#### ACTIVITY:
Copy only what lies from the line containing "rake nginx:setup" through the line containing "If you already" in the entries below, keeping both end lines exact and dropping every picture.

[INPUT FOR THIS TASK Boundary: Start]

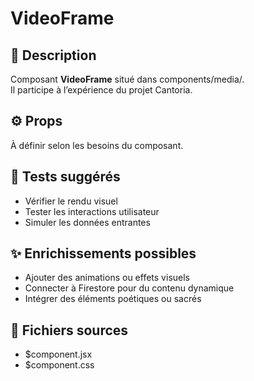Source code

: # VideoFrame

## 📛 Description
Composant **VideoFrame** situé dans components/media/.  
Il participe à l’expérience  du projet Cantoria.

## ⚙️ Props
À définir selon les besoins du composant.

## 🧪 Tests suggérés
- Vérifier le rendu visuel
- Tester les interactions utilisateur
- Simuler les données entrantes

## ✨ Enrichissements possibles
- Ajouter des animations ou effets visuels
- Connecter à Firestore pour du contenu dynamique
- Intégrer des éléments poétiques ou sacrés

## 📁 Fichiers sources
- $component.jsx
- $component.css
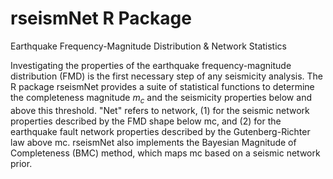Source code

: # rseismNet R Package
Earthquake Frequency-Magnitude Distribution & Network Statistics

Investigating the properties of the earthquake frequency-magnitude
    distribution (FMD) is the first necessary step of any seismicity analysis. The
    R package rseismNet provides a suite of statistical functions to determine the
    completeness magnitude $m_c$ and the seismicity properties below and above this
    threshold. "Net" refers to network, (1) for the seismic network properties described
    by the FMD shape below mc, and (2) for the earthquake fault network properties
    described by the Gutenberg-Richter law above mc. rseismNet also implements the
    Bayesian Magnitude of Completeness (BMC) method, which maps mc based on a seismic
    network prior.
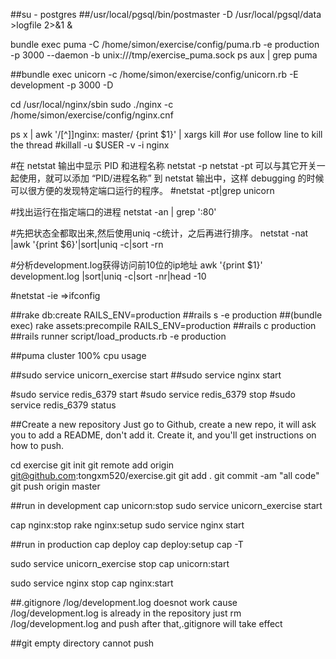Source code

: ##su - postgres
##/usr/local/pgsql/bin/postmaster -D /usr/local/pgsql/data >logfile 2>&1 &

bundle exec puma -C /home/simon/exercise/config/puma.rb  -e production -p 3000 --daemon -b unix:///tmp/exercise_puma.sock
ps aux | grep puma

##bundle exec unicorn -c /home/simon/exercise/config/unicorn.rb -E development  -p 3000 -D

cd /usr/local/nginx/sbin
sudo ./nginx -c /home/simon/exercise/config/nginx.cnf

ps x | awk '/[^\]]nginx: master/ {print $1}' | xargs kill
#or use follow line to kill the thread
#killall -u $USER -v -i nginx


#在 netstat 输出中显示 PID 和进程名称 netstat -p
netstat -pt 可以与其它开关一起使用，就可以添加 “PID/进程名称” 到 netstat 输出中，这样 debugging 的时候可以很方便的发现特定端口运行的程序。
#netstat -pt|grep unicorn

#找出运行在指定端口的进程
netstat -an | grep ':80'

#先把状态全都取出来,然后使用uniq -c统计，之后再进行排序。
netstat -nat |awk '{print $6}'|sort|uniq -c|sort -rn

#分析development.log获得访问前10位的ip地址
awk '{print $1}' development.log |sort|uniq -c|sort -nr|head -10

#netstat -ie =>ifconfig


##rake db:create RAILS_ENV=production
##rails s -e production 
##(bundle exec) rake assets:precompile RAILS_ENV=production
##rails c production
##rails runner script/load_products.rb -e production


##puma cluster 100% cpu usage

##sudo service unicorn_exercise start
##sudo service nginx start

#sudo service redis_6379 start
#sudo service redis_6379 stop
#sudo service redis_6379 status


##Create a new repository
Just go to Github, create a new repo, it will ask you to add a README, don't add it. Create it, and you'll get instructions on how to push.

cd exercise
git init
git remote add origin git@github.com:tongxm520/exercise.git
git add .
git commit -am "all code"
git push origin master

##run in development
cap unicorn:stop
sudo service unicorn_exercise start

cap nginx:stop
rake nginx:setup
sudo service nginx start

##run in production
cap deploy
cap deploy:setup
cap -T

sudo service unicorn_exercise stop
cap unicorn:start

sudo service nginx stop
cap nginx:start

##.gitignore /log/development.log doesnot work
cause  /log/development.log is already in the repository
just rm /log/development.log and push
after that,.gitignore will take effect

##git empty directory cannot push


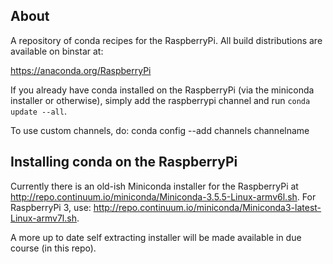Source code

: About
-----
A repository of conda recipes for the RaspberryPi. All build distributions are available on binstar at:

https://anaconda.org/RaspberryPi

If you already have conda installed on the RaspberryPi (via the miniconda installer or otherwise), simply add the
raspberrypi channel and run ``conda update --all``.

To use custom channels, do:
conda config --add channels channelname 

Installing conda on the RaspberryPi
-----------------------------------
Currently there is an old-ish Miniconda installer for the RaspberryPi at http://repo.continuum.io/miniconda/Miniconda-3.5.5-Linux-armv6l.sh.
For RaspberryPi 3, use: http://repo.continuum.io/miniconda/Miniconda3-latest-Linux-armv7l.sh.

A more up to date self extracting installer will be made available in due course (in this repo).


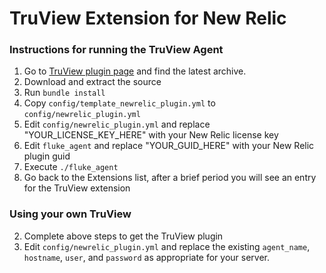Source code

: TruView Extension for New Relic
=================

### Instructions for running the TruView Agent

1. Go to <a href="https://github.com/newrelic-platform/flukenetworks_truview_extension" target="_blank">TruView plugin page</a> and find the latest archive.
1. Download and extract the source
1. Run `bundle install`
1. Copy `config/template_newrelic_plugin.yml` to `config/newrelic_plugin.yml`
1. Edit `config/newrelic_plugin.yml` and replace "YOUR_LICENSE_KEY_HERE" with your New Relic license key
1. Edit `fluke_agent` and replace "YOUR_GUID_HERE" with your New Relic plugin guid
1. Execute `./fluke_agent`
1. Go back to the Extensions list, after a brief period you will see an entry for the TruView extension

### Using your own TruView
2. Complete above steps to get the TruView plugin
2. Edit `config/newrelic_plugin.yml` and replace the existing `agent_name`, `hostname`, `user`, and `password` as appropriate for your server.
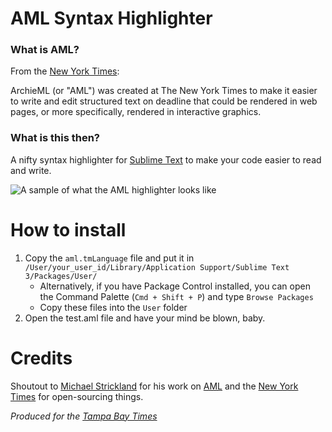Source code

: # AML Syntax Highlighter

### What is AML?

From the [New York Times](http://archieml.org/):

ArchieML (or "AML") was created at The New York Times to make it easier to write and edit structured text on deadline that could be rendered in web pages, or more specifically, rendered in interactive graphics.

### What is this then?

A nifty syntax highlighter for [Sublime Text](http://www.sublimetext.com/) to make your code easier to read and write.

![A sample of what the AML highlighter looks like](http://www.tampabay.com/specials/2015/graphics/standalones/aml_highlighter_sample.jpg "AML highlighter in Sublime's Monokai theme")

# How to install

1. Copy the `aml.tmLanguage` file and put it in `/User/your_user_id/Library/Application Support/Sublime Text 3/Packages/User/`
    + Alternatively, if you have Package Control installed, you can open the Command Palette (`Cmd + Shift + P`) and type `Browse Packages`
    + Copy these files into the `User` folder
2. Open the test.aml file and have your mind be blown, baby.

# Credits

Shoutout to [Michael Strickland](https://github.com/abstrctn) for his work on [AML](http://archieml.org/) and the [New York Times](http://www.nytimes.com) for open-sourcing things.

*Produced for the [Tampa Bay Times](http://www.tampabay.com)*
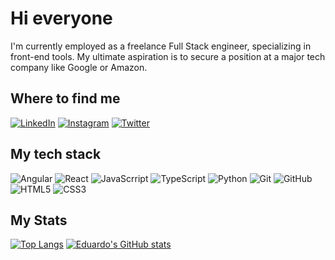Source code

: # Hi everyone

I'm currently employed as a freelance Full Stack engineer, specializing in front-end tools. My ultimate aspiration is to secure a position at a major tech company like Google or Amazon.


## Where to find me

[![LinkedIn](https://img.shields.io/badge/LinkedIn-000?style=for-the-badge&logo=linkedin&logoColor=0E76A8)](https://www.linkedin.com/in/eduardo-griesang-0b779921b/) [![Instagram](https://img.shields.io/badge/Instagram-000?style=for-the-badge&logo=instagram)](https://www.instagram.com/eduardo_griesang/) [![Twitter](https://img.shields.io/badge/TWITTER-000?style=for-the-badge&logo=twitter)](https://twitter.com/EGriesang)

## My tech stack

![Angular](https://img.shields.io/badge/angular-000?style=for-the-badge&logo=angular) ![React](https://img.shields.io/badge/react-000?style=for-the-badge&logo=react) ![JavaScrript](https://img.shields.io/badge/javascript-000?style=for-the-badge&logo=javascript) ![TypeScript](https://img.shields.io/badge/typescript-000?style=for-the-badge&logo=typescript ) ![Python](https://img.shields.io/badge/Python-000?style=for-the-badge&logo=python) ![Git](https://img.shields.io/badge/Git-000?style=for-the-badge&logo=Git) ![GitHub](https://img.shields.io/badge/GitHub-000?style=for-the-badge&logo=GitHub) ![HTML5](https://img.shields.io/badge/HTML5-000?style=for-the-badge&logo=html5) ![CSS3](https://img.shields.io/badge/CSS3-000?style=for-the-badge&logo=css3&logoColor=264CE4)

## My Stats

[![Top Langs](https://github-readme-stats.vercel.app/api/top-langs/?username=Eduardo-Griesang)](https://github-readme-stats.vercel.app/api/top-langs/?username=Eduardo-Griesang&show_icons=true&theme=tokyonight) 
[![Eduardo's GitHub stats](https://github-readme-stats.vercel.app/api?username=Eduardo-Griesang)](https://github-readme-stats.vercel.app/api?username=Eduardo-Griesang&show_icons=true&theme=tokyonight)
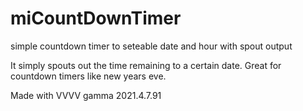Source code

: # miCountDownTimer
simple countdown timer to seteable date and hour with spout output

It simply spouts out the time remaining to a certain date. Great for countdown timers like new years eve.

Made with VVVV gamma 2021.4.7.91
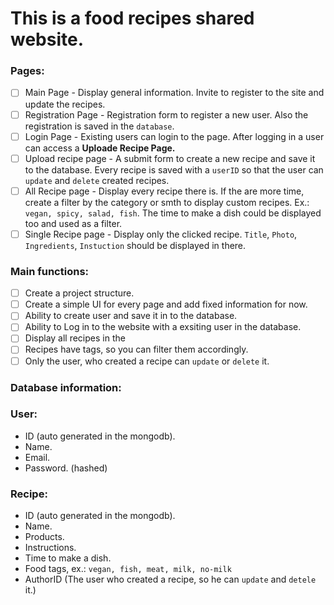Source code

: # This is a food recipes shared website.

### **Pages:**

- [ ] Main Page - Display general information. Invite to register to the site and update the recipes.
- [ ] Registration Page - Registration form to register a new user. Also the registration is saved in the `database`.
- [ ] Login Page - Existing users can login to the page. After logging in a user can access a **Uploade Recipe Page.**
- [ ] Upload recipe page - A submit form to create a new recipe and save it to the database. Every recipe is saved with a `userID` so that the user can `update` and `delete` created recipes.
- [ ] All Recipe page - Display every recipe there is. If the are more time, create a filter by the category or smth to display custom recipes. Ex.: `vegan, spicy, salad, fish`. The time to make a dish could be displayed too and used as a filter.
- [ ] Single Recipe page - Display only the clicked recipe. `Title`, `Photo`, `Ingredients`, `Instuction` should be displayed in there.

### **Main functions:**

- [ ] Create a project structure.
- [ ] Create a simple UI for every page and add fixed information for now.
- [ ] Ability to create user and save it in to the database.
- [ ] Ability to Log in to the website with a exsiting user in the database.
- [ ] Display all recipes in the
- [ ] Recipes have tags, so you can filter them accordingly.
- [ ] Only the user, who created a recipe can `update` or `delete` it.

### **Database information:**

### User:

- ID (auto generated in the mongodb).
- Name.
- Email.
- Password. (hashed)

### Recipe:

- ID (auto generated in the mongodb).
- Name.
- Products.
- Instructions.
- Time to make a dish.
- Food tags, ex.: `vegan, fish, meat, milk, no-milk`
- AuthorID (The user who created a recipe, so he can `update` and `detele` it.)
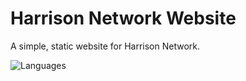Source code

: # Harrison Network Website
A simple, static website for Harrison Network.

![Languages](https://skillicons.dev/icons?i=html)
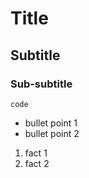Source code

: # Title
## Subtitle
### Sub-subtitle

`code`

- bullet point 1
- bullet point 2

1. fact 1
2. fact 2

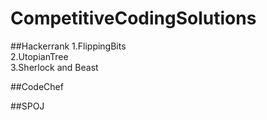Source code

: # CompetitiveCodingSolutions

##Hackerrank 
1.FlippingBits  
2.UtopianTree  
3.Sherlock and Beast  


##CodeChef  

##SPOJ  


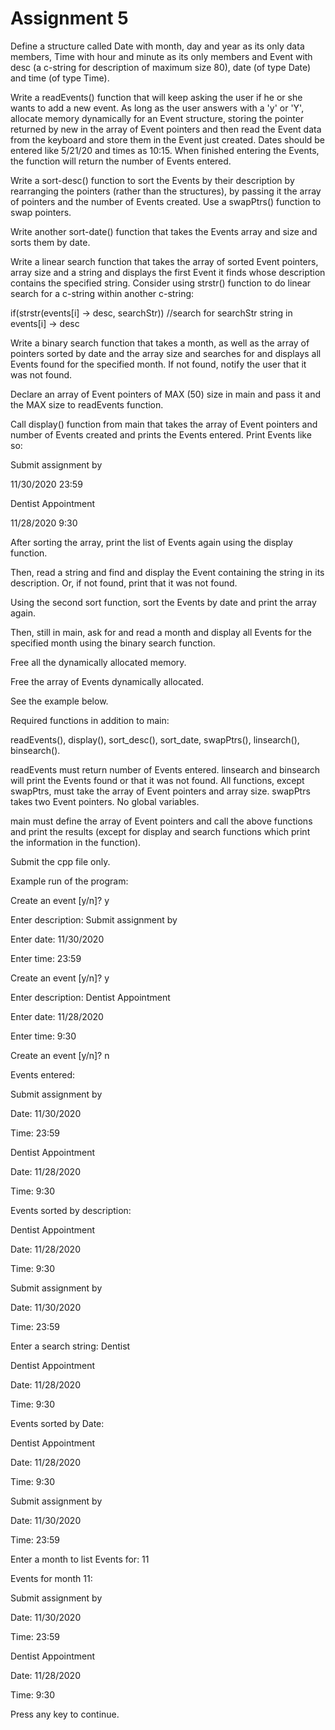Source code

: # Assignment 5

Define a structure called Date with month, day and year as its only data members, Time with hour and minute as its only members and Event with desc (a c-string for description of maximum size 80), date (of type Date) and time (of type Time).

Write a readEvents() function that will keep asking the user if he or she wants to add a new event. As long as the user answers with a 'y' or 'Y', allocate memory dynamically for an Event structure, storing the pointer returned by new in the array of Event pointers and then read the Event data from the keyboard and store them in the Event just created. Dates should be entered like 5/21/20 and times as 10:15. When finished entering the Events, the function will return the number of Events entered.

Write a sort-desc() function to sort the Events by their description by rearranging the pointers (rather than the structures), by passing it the array of pointers and the number of Events created.  Use a swapPtrs() function to swap pointers.

Write another sort-date() function that takes the Events array and size and sorts them by date.

Write a linear search function that takes the array of sorted Event pointers, array size and a string and displays the first Event it finds whose description contains the specified string.  Consider using strstr() function to do linear search for a c-string within another c-string: 

if(strstr(events[i] -> desc, searchStr)) //search for searchStr string in events[i] -> desc

Write a binary search function that takes a month, as well as the array of pointers sorted by date and the array size and searches for and displays all Events found for the specified month. If not found, notify the user that it was not found.

Declare an array of Event pointers of MAX (50) size in main and pass it and the MAX size to readEvents function.

Call display() function from main that takes the array of Event pointers and number of Events created and prints the Events entered. Print Events like so:

Submit assignment by

11/30/2020    23:59

Dentist Appointment

11/28/2020    9:30

After sorting the array, print the list of Events again using the display function.

Then, read a string and find and display the Event containing the string in its description.  Or, if not found, print that it was not found.

Using the second sort function, sort the Events by date and print the array again.

Then, still in main, ask for and read a month and display all Events for the specified month using the binary search function.

Free all the dynamically allocated memory.

Free the array of Events dynamically allocated.

See the example below.

Required functions in addition to main:

readEvents(), display(), sort_desc(), sort_date, swapPtrs(), linsearch(), binsearch().

readEvents must return number of Events entered. linsearch and binsearch will print the Events found or that it was not found.  All functions, except swapPtrs, must take the array of Event pointers and array size. swapPtrs takes two Event pointers. No global variables. 

main must define the array of Event pointers and call the above functions and print the results (except for display and search functions which print the information in the function).

Submit the cpp file only.

Example run of the program:

Create an event [y/n]?    y

Enter description:  Submit assignment by

Enter date:   11/30/2020  

Enter time:    23:59

Create an event [y/n]?   y

Enter description:  Dentist Appointment

Enter date:    11/28/2020   

Enter time:    9:30

Create an event [y/n]?   n

Events entered:

Submit assignment by

Date:   11/30/2020   

Time:    23:59

Dentist Appointment

Date:    11/28/2020  

Time:    9:30

Events sorted by description:

Dentist Appointment

Date:    11/28/2020   

Time:    9:30

Submit assignment by

Date:   11/30/2020   

Time:    23:59

Enter a search string:  Dentist

Dentist Appointment

Date:    11/28/2020   

Time:    9:30

Events sorted by Date:

Dentist Appointment

Date:    11/28/2020   

Time:    9:30

Submit assignment by

Date:   11/30/2020   

Time:    23:59

Enter a month to list Events for: 11

Events for month 11:

Submit assignment by

Date:   11/30/2020   

Time:    23:59

Dentist Appointment

Date:    11/28/2020   

Time:    9:30

Press any key to continue.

[INPUT FOR THIS TASK Boundary: End]

#### TASK SOLUTION:
rake nginx:setup
sudo service nginx start

##run in production
cap deploy
cap deploy:setup
cap -T

sudo service unicorn_exercise stop
cap unicorn:start

sudo service nginx stop
cap nginx:start

##.gitignore /log/development.log doesnot work
cause  /log/development.log is already in the repository
just rm /log/development.log and push
after that,.gitignore will take effect

##git empty directory cannot push


Source code

: About
-----
A repository of conda recipes for the RaspberryPi. All build distributions are available on binstar at:

https://anaconda.org/RaspberryPi

If you already have conda installed on the RaspberryPi (via the miniconda installer or otherwise), simply add the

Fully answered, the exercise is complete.